Large file finder (finder.py)

find_large_files(root, min_size_mb, limit, max_files_scanned) does a non-recursive-into-OS walk:

  • Excludes platform-specific system directories by default (C:\Windows, /proc, /System, etc.).
  • Uses an O(limit) min-heap so memory stays flat even on huge drives.
  • Stops after max_files_scanned file inspections (200 000 by default), so a user who points it at C:\ doesn't accidentally pin the engine for minutes — they'll get partial results and a UI hint to narrow the path.

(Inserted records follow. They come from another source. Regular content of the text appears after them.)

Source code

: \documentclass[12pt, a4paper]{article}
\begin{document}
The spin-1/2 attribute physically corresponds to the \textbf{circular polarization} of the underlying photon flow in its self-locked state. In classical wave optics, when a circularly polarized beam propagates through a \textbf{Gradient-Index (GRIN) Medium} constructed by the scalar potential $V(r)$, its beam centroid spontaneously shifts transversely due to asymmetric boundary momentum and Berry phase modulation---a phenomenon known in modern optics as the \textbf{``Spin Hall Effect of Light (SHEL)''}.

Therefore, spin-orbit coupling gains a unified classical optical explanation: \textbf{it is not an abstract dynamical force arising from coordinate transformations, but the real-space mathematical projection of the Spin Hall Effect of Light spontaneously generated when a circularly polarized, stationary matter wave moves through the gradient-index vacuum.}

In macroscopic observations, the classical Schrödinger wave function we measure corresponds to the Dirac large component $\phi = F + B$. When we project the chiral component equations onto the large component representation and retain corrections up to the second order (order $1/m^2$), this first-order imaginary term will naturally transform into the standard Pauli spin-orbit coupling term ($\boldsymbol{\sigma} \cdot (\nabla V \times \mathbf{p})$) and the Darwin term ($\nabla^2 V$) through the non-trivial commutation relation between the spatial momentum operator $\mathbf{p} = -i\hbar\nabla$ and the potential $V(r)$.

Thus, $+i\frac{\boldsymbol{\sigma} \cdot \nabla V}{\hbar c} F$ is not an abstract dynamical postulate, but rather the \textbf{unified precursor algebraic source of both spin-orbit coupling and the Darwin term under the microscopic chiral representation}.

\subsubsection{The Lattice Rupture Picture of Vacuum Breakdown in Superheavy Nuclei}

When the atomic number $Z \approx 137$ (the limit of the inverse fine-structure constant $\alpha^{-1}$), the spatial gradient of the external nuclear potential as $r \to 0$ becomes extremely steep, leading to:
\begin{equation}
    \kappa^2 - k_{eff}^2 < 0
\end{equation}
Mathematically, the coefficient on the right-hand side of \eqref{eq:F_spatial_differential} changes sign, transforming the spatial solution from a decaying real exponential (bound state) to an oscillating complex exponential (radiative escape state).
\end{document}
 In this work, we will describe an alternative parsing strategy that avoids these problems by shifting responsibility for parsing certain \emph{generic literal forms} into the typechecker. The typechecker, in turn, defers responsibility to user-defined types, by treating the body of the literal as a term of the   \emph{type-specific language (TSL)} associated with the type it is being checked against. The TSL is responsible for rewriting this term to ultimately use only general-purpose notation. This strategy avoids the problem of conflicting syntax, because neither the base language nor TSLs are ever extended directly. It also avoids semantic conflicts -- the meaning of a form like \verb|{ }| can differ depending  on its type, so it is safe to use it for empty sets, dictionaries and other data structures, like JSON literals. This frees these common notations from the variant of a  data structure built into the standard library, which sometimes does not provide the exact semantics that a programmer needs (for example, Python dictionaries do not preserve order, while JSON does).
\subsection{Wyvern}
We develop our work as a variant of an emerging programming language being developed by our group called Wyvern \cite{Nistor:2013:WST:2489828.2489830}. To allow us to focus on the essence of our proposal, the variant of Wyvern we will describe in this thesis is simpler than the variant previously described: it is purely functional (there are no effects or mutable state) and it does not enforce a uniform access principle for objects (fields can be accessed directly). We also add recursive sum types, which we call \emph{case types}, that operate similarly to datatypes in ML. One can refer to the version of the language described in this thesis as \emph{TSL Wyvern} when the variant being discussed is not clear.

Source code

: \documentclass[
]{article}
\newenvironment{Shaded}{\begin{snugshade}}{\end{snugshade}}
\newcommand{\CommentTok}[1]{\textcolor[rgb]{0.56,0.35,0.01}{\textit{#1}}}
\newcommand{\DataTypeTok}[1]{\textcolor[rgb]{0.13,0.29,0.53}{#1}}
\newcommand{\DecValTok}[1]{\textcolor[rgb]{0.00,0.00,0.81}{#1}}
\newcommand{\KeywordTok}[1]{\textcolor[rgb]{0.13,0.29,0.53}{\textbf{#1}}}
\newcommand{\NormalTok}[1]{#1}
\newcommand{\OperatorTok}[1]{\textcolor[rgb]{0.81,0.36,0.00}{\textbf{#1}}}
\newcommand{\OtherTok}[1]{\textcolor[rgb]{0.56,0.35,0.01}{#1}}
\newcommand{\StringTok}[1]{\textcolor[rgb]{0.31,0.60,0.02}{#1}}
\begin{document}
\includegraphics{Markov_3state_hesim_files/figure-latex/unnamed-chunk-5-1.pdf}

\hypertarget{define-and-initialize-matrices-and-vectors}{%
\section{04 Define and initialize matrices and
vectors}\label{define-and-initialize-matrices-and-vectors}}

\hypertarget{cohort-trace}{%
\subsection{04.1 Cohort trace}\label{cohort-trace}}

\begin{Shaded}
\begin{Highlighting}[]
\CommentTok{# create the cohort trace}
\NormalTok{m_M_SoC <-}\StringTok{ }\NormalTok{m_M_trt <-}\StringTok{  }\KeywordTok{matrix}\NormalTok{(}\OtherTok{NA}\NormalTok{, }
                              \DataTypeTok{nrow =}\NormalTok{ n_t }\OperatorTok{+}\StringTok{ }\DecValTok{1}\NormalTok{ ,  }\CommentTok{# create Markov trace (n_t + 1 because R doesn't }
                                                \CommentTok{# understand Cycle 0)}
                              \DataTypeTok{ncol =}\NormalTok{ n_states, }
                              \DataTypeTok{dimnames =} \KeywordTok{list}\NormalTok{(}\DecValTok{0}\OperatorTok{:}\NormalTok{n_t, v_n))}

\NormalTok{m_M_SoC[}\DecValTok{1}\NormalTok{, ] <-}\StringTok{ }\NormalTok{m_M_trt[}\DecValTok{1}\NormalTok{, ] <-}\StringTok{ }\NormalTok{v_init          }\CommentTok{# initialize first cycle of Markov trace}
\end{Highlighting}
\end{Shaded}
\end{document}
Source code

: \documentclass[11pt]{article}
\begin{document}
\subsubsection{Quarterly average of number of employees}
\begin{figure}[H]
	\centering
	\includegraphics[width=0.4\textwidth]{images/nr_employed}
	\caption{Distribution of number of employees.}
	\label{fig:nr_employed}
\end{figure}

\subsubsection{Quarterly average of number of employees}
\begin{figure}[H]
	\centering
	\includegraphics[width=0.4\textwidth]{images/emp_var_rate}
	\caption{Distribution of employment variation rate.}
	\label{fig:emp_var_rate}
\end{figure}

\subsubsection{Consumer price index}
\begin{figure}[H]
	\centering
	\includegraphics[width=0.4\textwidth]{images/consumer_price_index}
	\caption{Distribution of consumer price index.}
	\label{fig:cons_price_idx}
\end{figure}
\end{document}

Each entry returns path, size, mtime, and parent — the parent path powers the dashboard's "Open containing folder" button.


REST API

Method Endpoint Purpose
GET /api/v1/cleanup/categories List categories available on this OS
POST /api/v1/cleanup/scan Run a scan; returns scan_id + summary
GET /api/v1/cleanup/scan/{scan_id} Retrieve a previously-recorded scan
POST /api/v1/cleanup/apply Apply a scan; body {scan_id, category_ids, mode}
GET /api/v1/storage/large?path=…&min_mb=…&limit=… Largest files under path

The scan & apply endpoints are synchronous (asyncio.to_thread), so the dashboard can drive them with a simple loading indicator. If scans ever grow long enough to need background jobs, the registry already abstracts the storage — a future engine/jobs.py can wrap run_scan without changing the cleaner contract.


Dashboard surface

  • New navigation rail entry Storage (between Diagnostics and Settings).
  • Two tabs:
    • Free up space — Scan now → per-category cards with checkbox, samples, and totals → "Move to Recycle Bin" / "Delete permanently" with confirmation.
    • Largest files — path input, min-size slider, max-results slider, sortable result list with "Open containing folder".
  • dashboard/lib/services/engine_service.dart exposes:
    • getCleanupCategories, runCleanupScan, applyCleanup, findLargeFiles.

Tests

tests/test_storage_scan.py covers:

  • Scanner aggregation, min-age filtering, file-count cap, sample ordering.
  • Cleaner rejection of unknown scan_id and unknown mode.
  • Cleaner permanent-delete correctness.
  • Cleaner refusing to delete paths that escape declared roots.
  • Finder ordering, min-size filtering, scan cap, and excluded-roots filtering.